Starting with the first line of the data below, copy each line up to and including the one containing "to be aware". Pictures stay out.

Material for this task:
------------

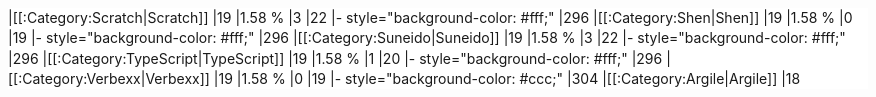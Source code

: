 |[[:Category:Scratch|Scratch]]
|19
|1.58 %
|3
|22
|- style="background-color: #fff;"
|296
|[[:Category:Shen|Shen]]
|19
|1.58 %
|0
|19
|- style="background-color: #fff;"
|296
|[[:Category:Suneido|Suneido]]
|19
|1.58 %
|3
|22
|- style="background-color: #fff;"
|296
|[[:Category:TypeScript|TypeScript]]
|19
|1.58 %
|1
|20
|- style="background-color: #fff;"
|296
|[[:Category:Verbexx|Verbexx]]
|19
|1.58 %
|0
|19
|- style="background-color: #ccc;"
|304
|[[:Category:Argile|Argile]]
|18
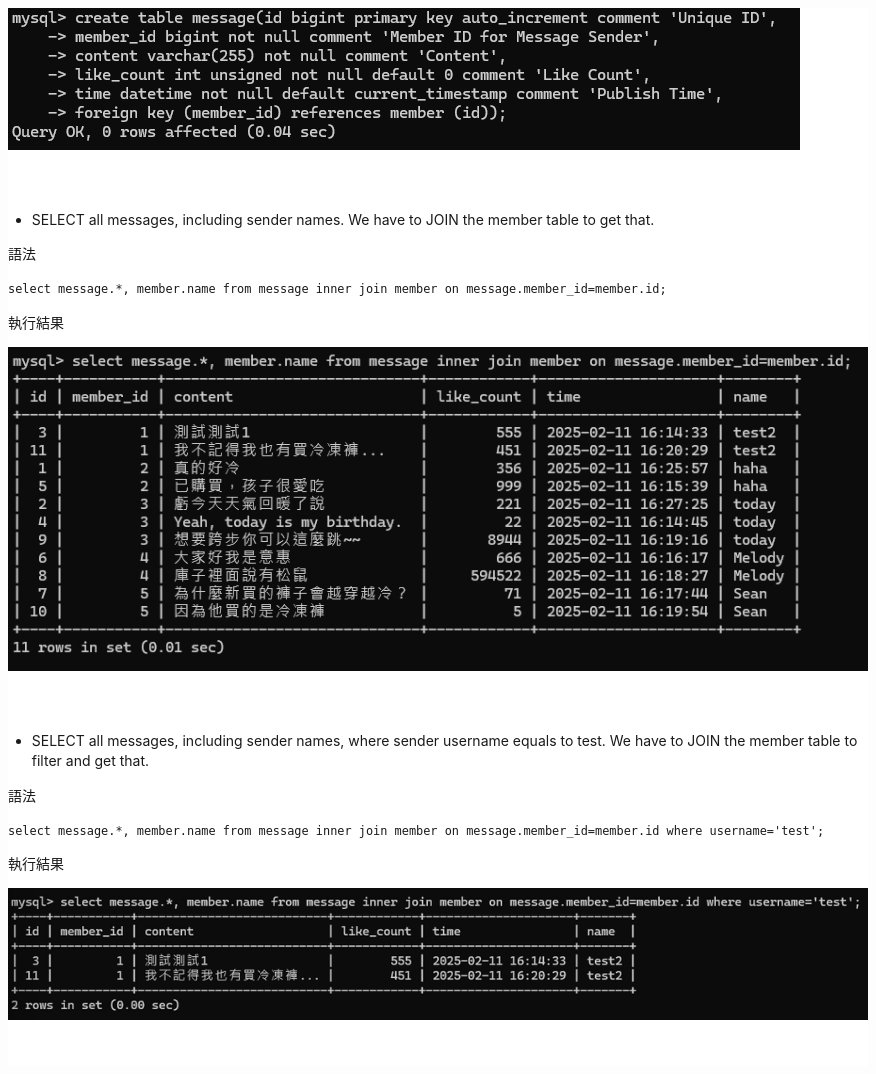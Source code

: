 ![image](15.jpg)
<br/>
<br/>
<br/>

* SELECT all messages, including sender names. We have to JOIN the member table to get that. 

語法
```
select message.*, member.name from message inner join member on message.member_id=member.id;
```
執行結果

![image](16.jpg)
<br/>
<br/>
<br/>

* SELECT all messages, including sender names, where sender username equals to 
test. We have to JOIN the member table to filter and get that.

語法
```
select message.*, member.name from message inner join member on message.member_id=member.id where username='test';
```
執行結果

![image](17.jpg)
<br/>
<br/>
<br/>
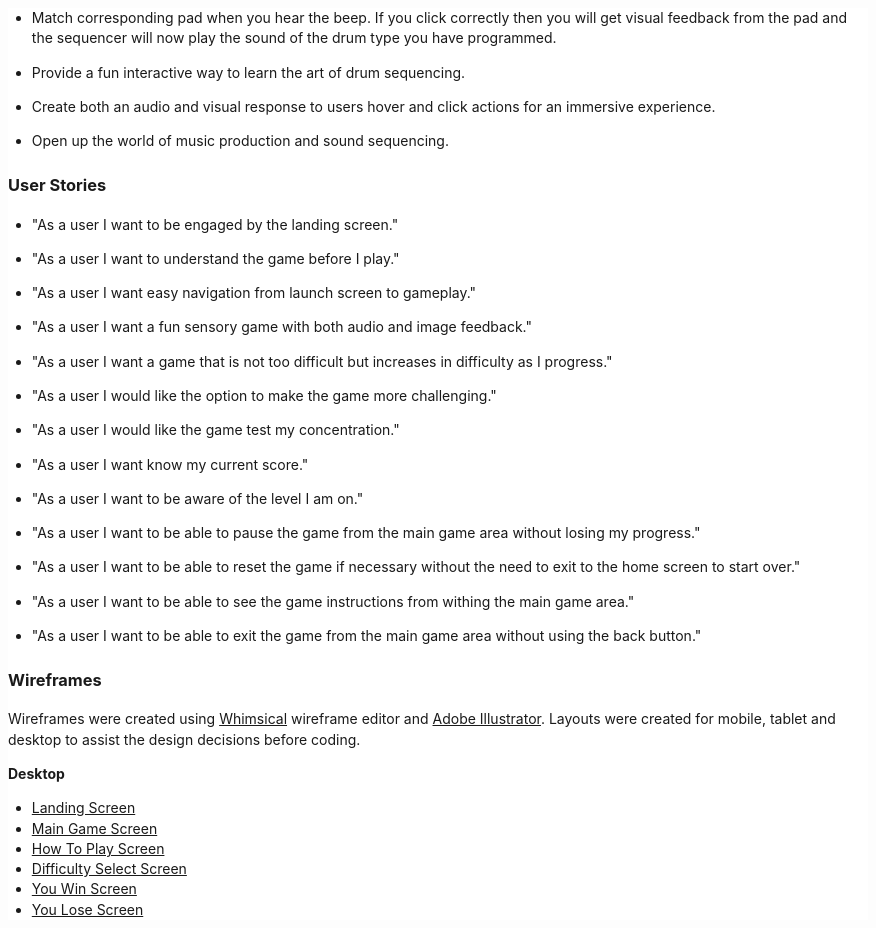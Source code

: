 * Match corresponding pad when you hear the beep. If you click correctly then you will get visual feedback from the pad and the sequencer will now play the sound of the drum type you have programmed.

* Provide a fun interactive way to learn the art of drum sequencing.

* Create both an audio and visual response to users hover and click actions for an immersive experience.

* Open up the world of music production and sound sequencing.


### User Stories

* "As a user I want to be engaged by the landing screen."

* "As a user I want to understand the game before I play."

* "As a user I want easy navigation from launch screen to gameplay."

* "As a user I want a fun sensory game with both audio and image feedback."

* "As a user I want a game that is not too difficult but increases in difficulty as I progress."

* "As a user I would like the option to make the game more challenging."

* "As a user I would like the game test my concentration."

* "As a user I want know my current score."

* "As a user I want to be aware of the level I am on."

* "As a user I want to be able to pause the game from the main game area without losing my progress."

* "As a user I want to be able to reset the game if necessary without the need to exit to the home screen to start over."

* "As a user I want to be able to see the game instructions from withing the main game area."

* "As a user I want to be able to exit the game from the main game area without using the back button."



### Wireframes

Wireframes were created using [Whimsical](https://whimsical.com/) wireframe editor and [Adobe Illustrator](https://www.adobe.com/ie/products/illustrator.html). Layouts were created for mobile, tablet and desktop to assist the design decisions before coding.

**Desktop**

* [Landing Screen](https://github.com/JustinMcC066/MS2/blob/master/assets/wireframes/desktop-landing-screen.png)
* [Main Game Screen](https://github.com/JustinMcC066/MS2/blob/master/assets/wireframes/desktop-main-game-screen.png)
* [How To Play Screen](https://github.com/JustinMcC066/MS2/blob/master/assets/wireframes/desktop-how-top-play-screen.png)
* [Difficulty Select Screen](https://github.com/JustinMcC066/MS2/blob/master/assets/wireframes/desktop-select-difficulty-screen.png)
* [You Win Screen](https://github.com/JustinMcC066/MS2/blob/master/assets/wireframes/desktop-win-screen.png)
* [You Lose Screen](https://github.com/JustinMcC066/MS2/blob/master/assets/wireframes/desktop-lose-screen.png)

------------

Answer area:
Source code

: |[[:Category:Scratch|Scratch]]
|19
|1.58 %
|3
|22
|- style="background-color: #fff;"
|296
|[[:Category:Shen|Shen]]
|19
|1.58 %
|0
|19
|- style="background-color: #fff;"
|296
|[[:Category:Suneido|Suneido]]
|19
|1.58 %
|3
|22
|- style="background-color: #fff;"
|296
|[[:Category:TypeScript|TypeScript]]
|19
|1.58 %
|1
|20
|- style="background-color: #fff;"
|296
|[[:Category:Verbexx|Verbexx]]
|19
|1.58 %
|0
|19
|- style="background-color: #ccc;"
|304
|[[:Category:Argile|Argile]]
|18
Source code

: ![image](15.jpg)
<br/>
<br/>
<br/>

* SELECT all messages, including sender names. We have to JOIN the member table to get that. 

語法
```
select message.*, member.name from message inner join member on message.member_id=member.id;
```
執行結果

![image](16.jpg)
<br/>
<br/>
<br/>

* SELECT all messages, including sender names, where sender username equals to 
test. We have to JOIN the member table to filter and get that.

語法
```
select message.*, member.name from message inner join member on message.member_id=member.id where username='test';
```
執行結果

![image](17.jpg)
<br/>
<br/>
<br/>
Source code

: * Match corresponding pad when you hear the beep. If you click correctly then you will get visual feedback from the pad and the sequencer will now play the sound of the drum type you have programmed.

* Provide a fun interactive way to learn the art of drum sequencing.

* Create both an audio and visual response to users hover and click actions for an immersive experience.

* Open up the world of music production and sound sequencing.


### User Stories

* "As a user I want to be engaged by the landing screen."

* "As a user I want to understand the game before I play."

* "As a user I want easy navigation from launch screen to gameplay."

* "As a user I want a fun sensory game with both audio and image feedback."

* "As a user I want a game that is not too difficult but increases in difficulty as I progress."

* "As a user I would like the option to make the game more challenging."

* "As a user I would like the game test my concentration."

* "As a user I want know my current score."

* "As a user I want to be aware of the level I am on."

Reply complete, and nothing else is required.